Bull flags are very popular on penny stocks. Check out the before and after on this 1-minute chart of $TRCH. Above, you see the flags firing off. Check the image below for the third flag pole out.

Chart Example

This third formation of the flag shows strong bullish momentum. If three large bull flags form, be careful of a large bearish reversal because price action will be overextended. The last flag often turns into a head and shoulders pattern.

Cup and Handle Flag

Flag Handle Formation

This is a 5 minute chart of NVDA. The gray shaded area is the aftermarket. Many of times bull flags make up the handle area of a cup and handle. It could be a short or long handle area, depending on the size of the cup. This is why some traders will take a trade on the handle instead of waiting for the breakout of the top of the cup.

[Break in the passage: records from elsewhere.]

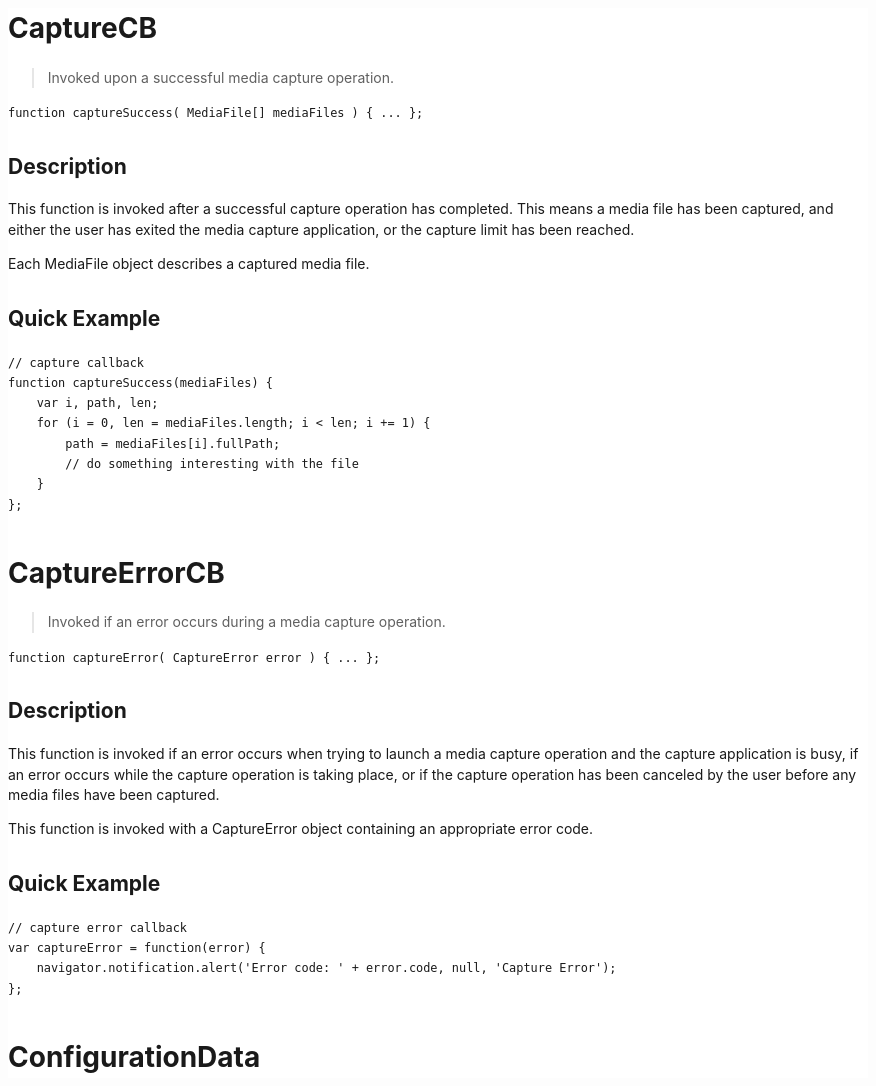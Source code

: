 

CaptureCB
=========

> Invoked upon a successful media capture operation.

    function captureSuccess( MediaFile[] mediaFiles ) { ... };

Description
-----------

This function is invoked after a successful capture operation has completed.  This means a media file has been captured, and either the user has exited the media capture application, or the capture limit has been reached.

Each MediaFile object describes a captured media file.  

Quick Example
-------------

    // capture callback
    function captureSuccess(mediaFiles) {
        var i, path, len;
        for (i = 0, len = mediaFiles.length; i < len; i += 1) {
            path = mediaFiles[i].fullPath;
            // do something interesting with the file
        }
    };



CaptureErrorCB
==============

> Invoked if an error occurs during a media capture operation.

    function captureError( CaptureError error ) { ... };

Description
-----------

This function is invoked if an error occurs when trying to launch a media capture operation and the capture application is busy, if an error occurs while the capture operation is taking place, or if the capture operation has been canceled by the user before any media files have been captured.

This function is invoked with a CaptureError object containing an appropriate error code.

Quick Example
-------------

    // capture error callback
    var captureError = function(error) {
        navigator.notification.alert('Error code: ' + error.code, null, 'Capture Error');
    };



ConfigurationData
=================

There are short term patterns that many of times make up the larger patterns overall. This is why when you are looking at short term price action it’s important to look at the bigger pattern overall. In this scenario there was a large breakout that formed a big rising wedge pattern. The breakout might have been after positive new catalyst or earnings.

Confirmation is Key

Bull flag trading signals a continuation of a strong upward trend. Just because they’re common doesn’t mean they should be taken lightly.

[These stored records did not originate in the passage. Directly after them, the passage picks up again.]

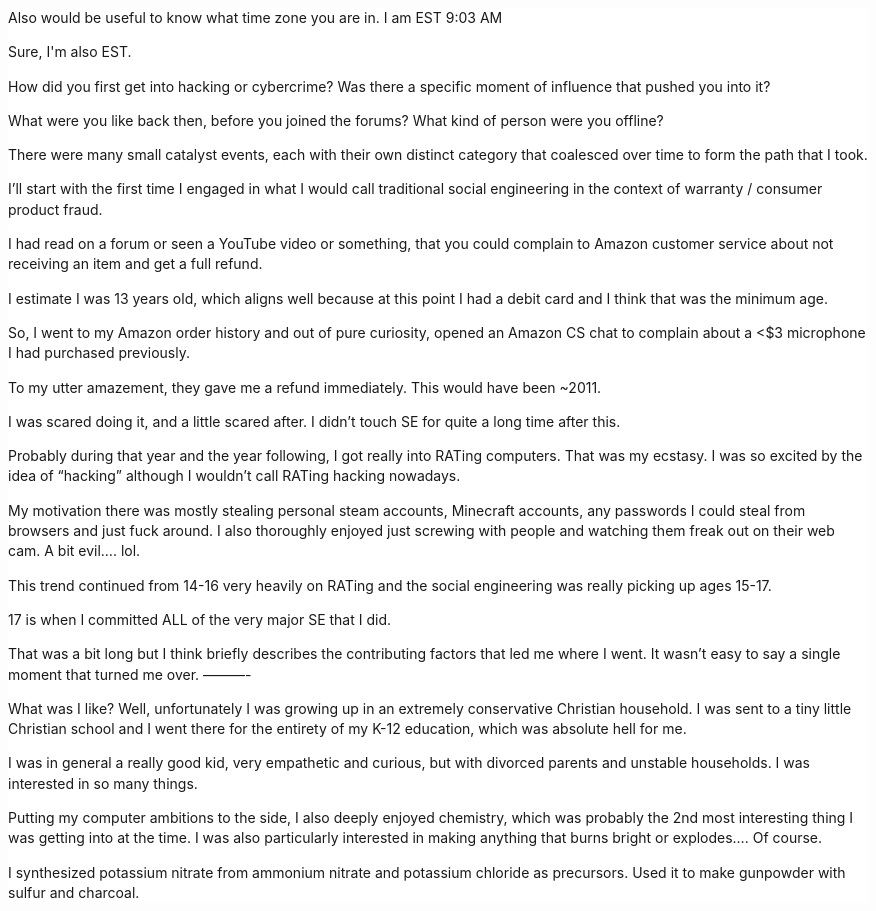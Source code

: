 Also would be useful to know what time zone you are in. I am EST
9:03 AM

Sure, I'm also EST.


How did you first get into hacking or cybercrime?
Was there a specific moment of influence that pushed you into it?

What were you like back then, before you joined the forums?
What kind of person were you offline?

There were many small catalyst events, each with their own distinct category that coalesced over time to form the path that I took. 

I’ll start with the first time I engaged in what I would call traditional social engineering in the context of warranty / consumer product fraud. 

I had read on a forum or seen a YouTube video or something, that you could complain to Amazon customer service about not receiving an item and get a full refund. 

I estimate I was 13 years old, which aligns well because at this point I had a debit card and I think that was the minimum age. 

So, I went to my Amazon order history and out of pure curiosity, opened an Amazon CS chat to complain about a <$3 microphone I had purchased previously. 

To my utter amazement, they gave me a refund immediately. This would have been ~2011. 

I was scared doing it, and a little scared after. I didn’t touch SE for quite a long time after this. 

Probably during that year and the year following, I got really into RATing computers. That was my ecstasy. I was so excited by the idea of “hacking” although I wouldn’t call RATing hacking nowadays. 

My motivation there was mostly stealing personal steam accounts, Minecraft accounts, any passwords I could steal from browsers and just fuck around. I also thoroughly enjoyed just screwing with people and watching them freak out on their web cam. A bit evil…. lol. 

This trend continued from 14-16 very heavily on RATing and the social engineering was really picking up ages 15-17. 

17 is when I committed ALL of the very major SE that I did. 

That was a bit long but I think briefly describes the contributing factors that led me where I went. It wasn’t easy to say a single moment that turned me over.
———- 

What was I like? Well, unfortunately I was growing up in an extremely conservative Christian household. I was sent to a tiny little Christian school and I went there for the entirety of my K-12 education, which was absolute hell for me. 

I was in general a really good kid, very empathetic and curious, but with divorced parents and unstable households. I was interested in so many things. 

Putting my computer ambitions to the side, I also deeply enjoyed chemistry, which was probably the 2nd most interesting thing I was getting into at the time. I was also particularly interested in making anything that burns bright or explodes…. Of course. 

I synthesized potassium nitrate from ammonium nitrate and potassium chloride as precursors. Used it to make gunpowder with sulfur and charcoal.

It would be best to have confirmation, such as a strong move-up. The formation becomes questionable without that, and trading it as a bull flag is risky. It would be best to have the volume on the first move, along with consolidation.

A second strong move up after that consolidation is also necessary. As stated earlier, every pattern will look different every time. Sometimes, they’re messy, and bull flags can take several forms.

No matter what bull flags look like, they’re always a sign of a potentially strong move upcoming. 

Final Thoughts

Bull flags are happy little patterns that show the bulls are in control. To see them all, you must be like an athlete who spends hours studying their opponent. They train to better themselves, and just the same, traders need to study these patterns so they are ready when they step in the ring. But, unfortunately, trading isn’t for the faint of heart. Even the best traders fail.

Michael Jordan and Tom Brady didn’t just wake up the greatest athletes of their sport. They dedicated time and effort to be great. They have failed, yet it doesn’t deter them. We can learn a lot from that approach.

Frequently Asked Questions

A bull flag breakout happens when a large bullish candlestick forms a flag pole with consolidation candles that pull back near support levels. When a bullish candlestick breaks above the consolidation of a flag, a potential breakout occurs. Ideally, you’d like to see the price continue and break above the top of the flag pole.

The target of the bull flag is the top of the flag pole. Once the price breaks out of the flag, traders watch to see if the price will move up to the top of the flag pole for continuation.

A double top pattern is shaped like an 'M' and is bearish. A bull flag pattern is shaped like a flag and is bullish.